DATA EXCERPTS START

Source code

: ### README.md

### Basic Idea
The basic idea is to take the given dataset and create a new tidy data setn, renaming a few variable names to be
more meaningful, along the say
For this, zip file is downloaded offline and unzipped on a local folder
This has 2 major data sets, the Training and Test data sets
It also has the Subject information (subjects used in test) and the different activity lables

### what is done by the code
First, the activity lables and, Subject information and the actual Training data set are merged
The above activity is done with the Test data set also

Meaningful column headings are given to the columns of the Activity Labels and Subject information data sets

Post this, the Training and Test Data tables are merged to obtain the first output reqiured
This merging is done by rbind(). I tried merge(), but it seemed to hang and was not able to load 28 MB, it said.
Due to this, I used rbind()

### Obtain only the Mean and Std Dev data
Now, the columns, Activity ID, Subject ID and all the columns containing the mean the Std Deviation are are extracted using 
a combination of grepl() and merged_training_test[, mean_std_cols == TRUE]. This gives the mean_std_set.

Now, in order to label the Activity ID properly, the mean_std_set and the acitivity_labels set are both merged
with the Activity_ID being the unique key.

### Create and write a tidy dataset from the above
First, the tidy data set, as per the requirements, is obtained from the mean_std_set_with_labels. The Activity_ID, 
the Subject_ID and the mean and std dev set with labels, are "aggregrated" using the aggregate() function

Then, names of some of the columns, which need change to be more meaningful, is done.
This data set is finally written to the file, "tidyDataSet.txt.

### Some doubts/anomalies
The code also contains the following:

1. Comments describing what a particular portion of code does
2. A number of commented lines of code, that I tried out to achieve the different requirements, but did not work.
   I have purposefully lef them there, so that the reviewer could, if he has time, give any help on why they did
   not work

DATA EXCERPTS END

# WHAT YOU SHOULD DO
All entries must be given again exactly.

# REPLY TO THE EXERCISE
Source code

: ### README.md

### Basic Idea
The basic idea is to take the given dataset and create a new tidy data setn, renaming a few variable names to be
more meaningful, along the say
For this, zip file is downloaded offline and unzipped on a local folder
This has 2 major data sets, the Training and Test data sets
It also has the Subject information (subjects used in test) and the different activity lables

### what is done by the code
First, the activity lables and, Subject information and the actual Training data set are merged
The above activity is done with the Test data set also

Meaningful column headings are given to the columns of the Activity Labels and Subject information data sets

Post this, the Training and Test Data tables are merged to obtain the first output reqiured
This merging is done by rbind(). I tried merge(), but it seemed to hang and was not able to load 28 MB, it said.
Due to this, I used rbind()

### Obtain only the Mean and Std Dev data
Now, the columns, Activity ID, Subject ID and all the columns containing the mean the Std Deviation are are extracted using 
a combination of grepl() and merged_training_test[, mean_std_cols == TRUE]. This gives the mean_std_set.

Now, in order to label the Activity ID properly, the mean_std_set and the acitivity_labels set are both merged
with the Activity_ID being the unique key.

### Create and write a tidy dataset from the above
First, the tidy data set, as per the requirements, is obtained from the mean_std_set_with_labels. The Activity_ID, 
the Subject_ID and the mean and std dev set with labels, are "aggregrated" using the aggregate() function

Then, names of some of the columns, which need change to be more meaningful, is done.
This data set is finally written to the file, "tidyDataSet.txt.

### Some doubts/anomalies
The code also contains the following:

1. Comments describing what a particular portion of code does
2. A number of commented lines of code, that I tried out to achieve the different requirements, but did not work.
   I have purposefully lef them there, so that the reviewer could, if he has time, give any help on why they did
   not work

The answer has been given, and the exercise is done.